> **The task**
Every line in the listing below from the one with "Our app uses" through the one with "da do ISSQN. |" is to be reproduced exactly, both ends included; leave out the rest.

> **Record extracts**
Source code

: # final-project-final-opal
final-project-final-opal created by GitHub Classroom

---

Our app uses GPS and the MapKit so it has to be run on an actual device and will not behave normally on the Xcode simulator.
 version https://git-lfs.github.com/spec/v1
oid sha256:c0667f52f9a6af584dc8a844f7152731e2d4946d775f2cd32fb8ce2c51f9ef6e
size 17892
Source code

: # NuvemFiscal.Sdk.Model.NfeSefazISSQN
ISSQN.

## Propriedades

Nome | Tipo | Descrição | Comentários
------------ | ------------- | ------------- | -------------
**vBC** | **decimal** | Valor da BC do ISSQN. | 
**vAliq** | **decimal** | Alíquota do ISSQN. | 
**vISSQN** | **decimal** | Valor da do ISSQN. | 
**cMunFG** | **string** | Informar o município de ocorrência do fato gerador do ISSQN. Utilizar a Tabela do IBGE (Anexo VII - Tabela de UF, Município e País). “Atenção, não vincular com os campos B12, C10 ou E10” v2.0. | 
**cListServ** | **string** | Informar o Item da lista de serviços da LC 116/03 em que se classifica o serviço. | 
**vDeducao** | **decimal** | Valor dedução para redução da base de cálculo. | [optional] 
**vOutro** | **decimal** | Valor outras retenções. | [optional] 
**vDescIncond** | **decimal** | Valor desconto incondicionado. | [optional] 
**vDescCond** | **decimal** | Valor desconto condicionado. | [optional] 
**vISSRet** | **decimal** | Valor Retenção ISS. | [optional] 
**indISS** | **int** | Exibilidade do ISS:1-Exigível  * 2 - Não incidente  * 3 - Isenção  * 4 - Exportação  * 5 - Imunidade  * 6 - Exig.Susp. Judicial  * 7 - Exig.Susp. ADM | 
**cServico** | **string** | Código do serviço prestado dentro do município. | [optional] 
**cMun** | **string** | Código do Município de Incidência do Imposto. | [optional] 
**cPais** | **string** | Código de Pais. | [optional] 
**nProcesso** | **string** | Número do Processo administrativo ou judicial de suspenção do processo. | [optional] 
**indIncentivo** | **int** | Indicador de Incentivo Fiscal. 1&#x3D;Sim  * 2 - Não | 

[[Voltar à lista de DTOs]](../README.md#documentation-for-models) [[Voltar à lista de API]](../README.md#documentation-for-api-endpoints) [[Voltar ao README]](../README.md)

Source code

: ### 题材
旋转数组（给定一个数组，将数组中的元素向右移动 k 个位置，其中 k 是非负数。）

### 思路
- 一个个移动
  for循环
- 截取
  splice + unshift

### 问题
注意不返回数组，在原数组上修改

---

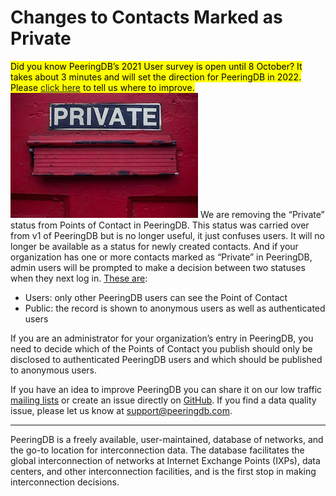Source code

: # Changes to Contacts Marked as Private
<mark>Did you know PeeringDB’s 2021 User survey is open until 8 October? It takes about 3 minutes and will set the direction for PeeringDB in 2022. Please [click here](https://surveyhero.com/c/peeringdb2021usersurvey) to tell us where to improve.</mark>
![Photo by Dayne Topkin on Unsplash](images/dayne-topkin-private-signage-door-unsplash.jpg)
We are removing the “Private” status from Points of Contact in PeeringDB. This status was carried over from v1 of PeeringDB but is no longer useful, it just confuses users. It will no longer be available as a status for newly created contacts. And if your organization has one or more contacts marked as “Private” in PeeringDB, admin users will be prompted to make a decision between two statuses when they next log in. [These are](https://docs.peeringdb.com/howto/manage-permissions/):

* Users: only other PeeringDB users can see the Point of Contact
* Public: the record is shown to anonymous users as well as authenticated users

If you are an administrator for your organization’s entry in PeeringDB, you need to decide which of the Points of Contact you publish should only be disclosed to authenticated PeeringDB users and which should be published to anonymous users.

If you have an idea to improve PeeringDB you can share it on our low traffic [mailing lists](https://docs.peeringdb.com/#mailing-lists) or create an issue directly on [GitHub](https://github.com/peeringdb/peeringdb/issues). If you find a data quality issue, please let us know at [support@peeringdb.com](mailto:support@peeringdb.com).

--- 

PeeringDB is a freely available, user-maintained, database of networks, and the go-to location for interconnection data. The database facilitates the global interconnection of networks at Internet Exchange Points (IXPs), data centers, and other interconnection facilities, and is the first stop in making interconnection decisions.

...

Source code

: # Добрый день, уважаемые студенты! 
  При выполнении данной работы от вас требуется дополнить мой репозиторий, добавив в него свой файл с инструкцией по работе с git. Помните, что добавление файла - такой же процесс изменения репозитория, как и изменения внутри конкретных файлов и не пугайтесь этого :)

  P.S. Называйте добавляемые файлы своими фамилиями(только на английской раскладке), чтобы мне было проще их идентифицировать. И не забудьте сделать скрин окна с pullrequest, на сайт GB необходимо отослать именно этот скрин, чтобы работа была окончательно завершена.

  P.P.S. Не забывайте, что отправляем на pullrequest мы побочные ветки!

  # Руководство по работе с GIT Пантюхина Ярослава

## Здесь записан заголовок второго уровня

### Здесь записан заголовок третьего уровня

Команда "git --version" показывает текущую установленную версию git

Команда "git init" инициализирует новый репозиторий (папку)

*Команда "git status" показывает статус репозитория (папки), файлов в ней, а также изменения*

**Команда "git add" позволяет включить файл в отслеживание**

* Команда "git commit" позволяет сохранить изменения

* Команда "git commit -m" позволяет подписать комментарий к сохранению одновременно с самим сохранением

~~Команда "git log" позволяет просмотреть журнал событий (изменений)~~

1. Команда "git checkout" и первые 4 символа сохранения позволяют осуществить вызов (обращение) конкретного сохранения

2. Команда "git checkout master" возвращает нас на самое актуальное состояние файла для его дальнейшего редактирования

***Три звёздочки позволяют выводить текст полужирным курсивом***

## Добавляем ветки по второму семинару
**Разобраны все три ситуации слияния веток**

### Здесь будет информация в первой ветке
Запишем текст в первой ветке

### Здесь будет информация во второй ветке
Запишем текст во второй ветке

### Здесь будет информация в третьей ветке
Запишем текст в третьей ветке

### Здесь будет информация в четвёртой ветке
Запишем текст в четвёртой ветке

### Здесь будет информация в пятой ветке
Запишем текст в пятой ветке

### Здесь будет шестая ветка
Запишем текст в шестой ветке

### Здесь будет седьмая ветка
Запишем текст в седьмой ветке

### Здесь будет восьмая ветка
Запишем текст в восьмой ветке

> **Your solution**
Our app uses GPS and the MapKit so it has to be run on an actual device and will not behave normally on the Xcode simulator.
 version https://git-lfs.github.com/spec/v1
oid sha256:c0667f52f9a6af584dc8a844f7152731e2d4946d775f2cd32fb8ce2c51f9ef6e
size 17892
Source code

: # NuvemFiscal.Sdk.Model.NfeSefazISSQN
ISSQN.

## Propriedades

Nome | Tipo | Descrição | Comentários
------------ | ------------- | ------------- | -------------
**vBC** | **decimal** | Valor da BC do ISSQN. | 
**vAliq** | **decimal** | Alíquota do ISSQN. | 
**vISSQN** | **decimal** | Valor da do ISSQN. | 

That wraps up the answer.